Un ami diplomate accrédité au Pérou m’a dit que les manifestations, plus que le soutien à Castillo, sont l’expression de la lassitude du peuple en raison du mépris, de l’humiliation, de la marginalisation et du racisme de la part de l’oligarchie de Lima et du Congrès envers les secteurs humbles de société, en particulier ceux de l’intérieur du pays, des montagnes et de la jungle.

Boluarte n’a aucune chance de gouverner, elle n’a aucune force politique ou sociale pour la soutenir, elle est l’otage de l’establishment, de la droite représentée au Congrès et des forces armées. Il a tenté de calmer la situation en nommant un cabinet technocratique de troisième niveau qui n’a aucune expérience, capacité ou gestion politique pour faire face à une crise de l’ampleur du conflit que traverse le Pérou. Si les protestations se poursuivent et s’intensifient, le pays sera militarisé, ce qui conduira à la « légalisation » de la répression sans qu’il soit possible d’en mesurer les conséquences.

Au niveau international, l’incapacité de l’ambassade des États-Unis à répondre à la situation s’est exprimée, faisant naître le paradoxe selon lequel on ne sait pas si son immobilisme est positif ou non.

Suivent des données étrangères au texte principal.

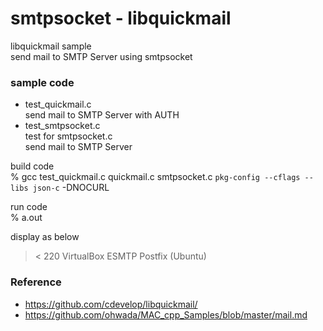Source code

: smtpsocket - libquickmail
===============

libquickmail sample <br/>
send mail to SMTP Server using smtpsocket <br/>

### sample code
- test_quickmail.c <br/>
send mail to SMTP Server with AUTH <br/>
- test_smtpsocket.c <br/>
test for smtpsocket.c  <br/>
send mail to SMTP Server  <br/>


build code <br/>
% gcc test_quickmail.c quickmail.c smtpsocket.c  `pkg-config --cflags --libs json-c`  -DNOCURL <br/>  

run code <br/>
% a.out

display as below <br/>
> < 220 VirtualBox ESMTP Postfix (Ubuntu) <br/>


### Reference <br/>
- https://github.com/cdevelop/libquickmail/
- https://github.com/ohwada/MAC_cpp_Samples/blob/master/mail.md


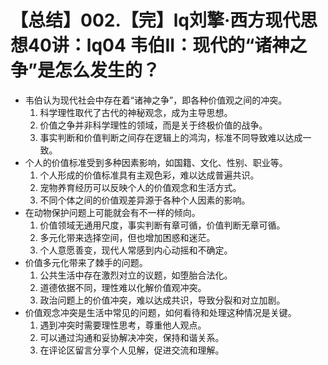 # 【总结】002.【完】lq刘擎·西方现代思想40讲：lq04 韦伯II：现代的“诸神之争”是怎么发生的？

-   韦伯认为现代社会中存在着“诸神之争”，即各种价值观之间的冲突。
    1.  科学理性取代了古代的神秘观念，成为主导思想。
    2.  价值之争并非科学理性的领域，而是关于终极价值的战争。
    3.  事实判断和价值判断之间存在逻辑上的鸿沟，标准不同导致难以达成一致。
-   个人的价值标准受到多种因素影响，如国籍、文化、性别、职业等。
    1.  个人形成的价值标准具有主观色彩，难以达成普遍共识。
    2.  宠物养育经历可以反映个人的价值观念和生活方式。
    3.  不同个体之间的价值观差异源于各种个人因素的影响。
-   在动物保护问题上可能就会有不一样的倾向。
    1.  价值领域无通用尺度，事实判断有章可循，价值判断无章可循。
    2.  多元化带来选择空间，但也增加困惑和迷茫。
    3.  个人意愿善变，现代人常感到内心动摇和不确定。
-   价值多元化带来了棘手的问题。
    1.  公共生活中存在激烈对立的议题，如堕胎合法化。
    2.  道德依据不同，理性难以化解价值观冲突。
    3.  政治问题上的价值冲突，难以达成共识，导致分裂和对立加剧。
-   价值观念冲突是生活中常见的问题，如何看待和处理这种情况是关键。
    1.  遇到冲突时需要理性思考，尊重他人观点。
    2.  可以通过沟通和妥协解决冲突，保持和谐关系。
    3.  在评论区留言分享个人见解，促进交流和理解。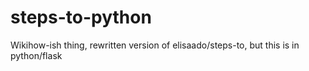 # steps-to-python
Wikihow-ish thing, rewritten version of elisaado/steps-to, but this is in python/flask
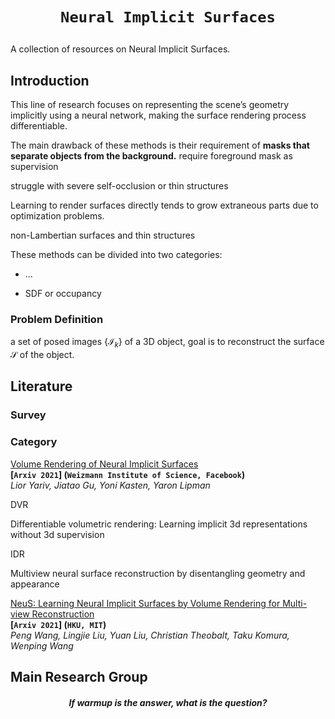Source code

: # <p align=center>`Neural Implicit Surfaces`</p>

A collection of resources on Neural Implicit Surfaces.

## Introduction

This line of research focuses on representing the scene’s geometry implicitly using a neural network, making the surface rendering process differentiable. 



The main drawback of these methods is their requirement of **masks that separate objects from the background.** require foreground mask as supervision

struggle with severe self-occlusion or thin structures

Learning to render surfaces directly tends to grow extraneous parts due to optimization problems.



non-Lambertian surfaces and thin structures



These methods can be divided into two categories:

- ...





- SDF or occupancy

  

### Problem Definition

a set of posed images $\{\mathcal{I}_k\}$ of a 3D object, goal is to reconstruct the surface $\mathcal{S}$ of the object.



## Literature

### Survey



### Category

<span id="VolSDF"></span>
[Volume Rendering of Neural Implicit Surfaces](https://arxiv.org/pdf/2106.12052.pdf)  
**[`Arxiv 2021`] (`Weizmann Institute of Science, Facebook`)**  
*Lior Yariv, Jiatao Gu, Yoni Kasten, Yaron Lipman*



DVR

Differentiable volumetric rendering: Learning implicit 3d representations without 3d supervision



IDR

Multiview neural surface reconstruction by disentangling geometry and appearance



[NeuS: Learning Neural Implicit Surfaces by Volume Rendering for Multi-view Reconstruction](https://arxiv.org/pdf/2106.10689.pdf)  
**[`Arxiv 2021`]  (`HKU, MIT`)**   
*Peng Wang, Lingjie Liu, Yuan Liu, Christian Theobalt, Taku Komura, Wenping Wang*





## Main Research Group

<h5 align="center"><i>If warmup is the answer, what is the question?</i></h5>



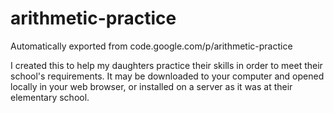 # arithmetic-practice
Automatically exported from code.google.com/p/arithmetic-practice

I created this to help my daughters practice their skills in order to meet their school's requirements. It may be downloaded to your computer and opened locally in your web browser, or installed on a server as it was at their elementary school.
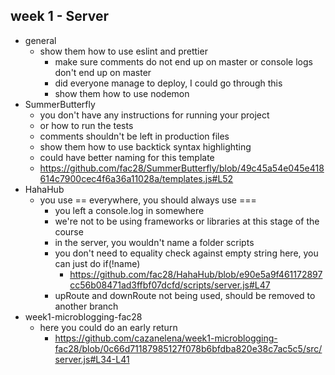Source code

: ## week 1 - Server
- general
  - show them how to use eslint and prettier
    - make sure comments do not end up on master or console logs don't end up on master
    - did everyone manage to deploy, I could go through this
    - show them how to use nodemon
- SummerButterfly
  - you don't have any instructions for running your project
  - or how to run the tests
  - comments shouldn't be left in production files
  - show them how to use backtick syntax highlighting
  - could have better naming for this template
  - https://github.com/fac28/SummerButterfly/blob/49c45a54e045e418614c7900cec4f6a36a11028a/templates.js#L52
- HahaHub
  - you use == everywhere, you should always use ===
    - you left a console.log in somewhere
    - we're not to be using frameworks or libraries at this stage of the course
    - in the server, you wouldn't name a folder scripts
    - you don't need to equality check against empty string here, you can just do if(!name)
      - https://github.com/fac28/HahaHub/blob/e90e5a9f461172897cc56b08471ad3ffbf07dcfd/scripts/server.js#L47
    - upRoute and downRoute not being used, should be removed to another branch
- week1-microblogging-fac28
  - here you could do an early return
    - https://github.com/cazanelena/week1-microblogging-fac28/blob/0c66d71187985127f078b6bfdba820e38c7ac5c5/src/server.js#L34-L41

La déclaration de 4 présidents latino-américains ne peut être comprise que comme une manifestation de volontés fondées sur l’idée obsessionnelle du président Gustavo Petro de considérer la Commission interaméricaine des droits de l’homme (CIDH) comme l’instance sainte sacrée qui résoudra tous les problèmes de la région. .

Alberto Fernández, pour sa part, est passé d’un appel téléphonique d’abord et de son soutien à Boluarte, à la reconnaissance désormais de Pedro Castillo à travers la déclaration des 4 présidents. Une véritable erreur, surtout quand, en tant que président pro tempore de la CELAC, il aurait dû convoquer l’institution pour rechercher un point de vue commun sur la crise péruvienne, à l’instar de Néstor Kirchner, qui, en tant que secrétaire général de l’Unasur, a immédiatement convoqué les dirigeants régionaux se sont réunis le 30 septembre 2010 lors d’une tentative de coup d’État contre le président Rafael Correa. Les chefs d’État de la région se sont rendus à Buenos Aires cette même nuit en exerçant une forte pression qui a joué un rôle important dans la résolution du conflit en Équateur.

Enfin, deux acteurs décisifs face au conflit se retrouvent accroupis au milieu de leurs contradictions. Cela se manifeste surtout au sein de l’Église catholique, où les évêques « anti-francisquistes » et « francisquistes » débattent de la dichotomie entre soutenir le gouvernement et les putschistes au Congrès ou exercer une forte pression en faveur d’une solution plus profonde et plus permanente au conflit.

De leur côté, les forces armées maintiennent la position traditionnelle du coup d’État et réactionnaire des 50 dernières années, mais un secteur minoritaire de l’armée, héritier de la tradition vélasquista, se retrouve accroupi en attendant un meilleur moment – dont on ne sait pas s’il va se produire et quand se tenir à nouveau, comme il y a 54 ans, aux côtés du peuple péruvien et à la défense de ses intérêts.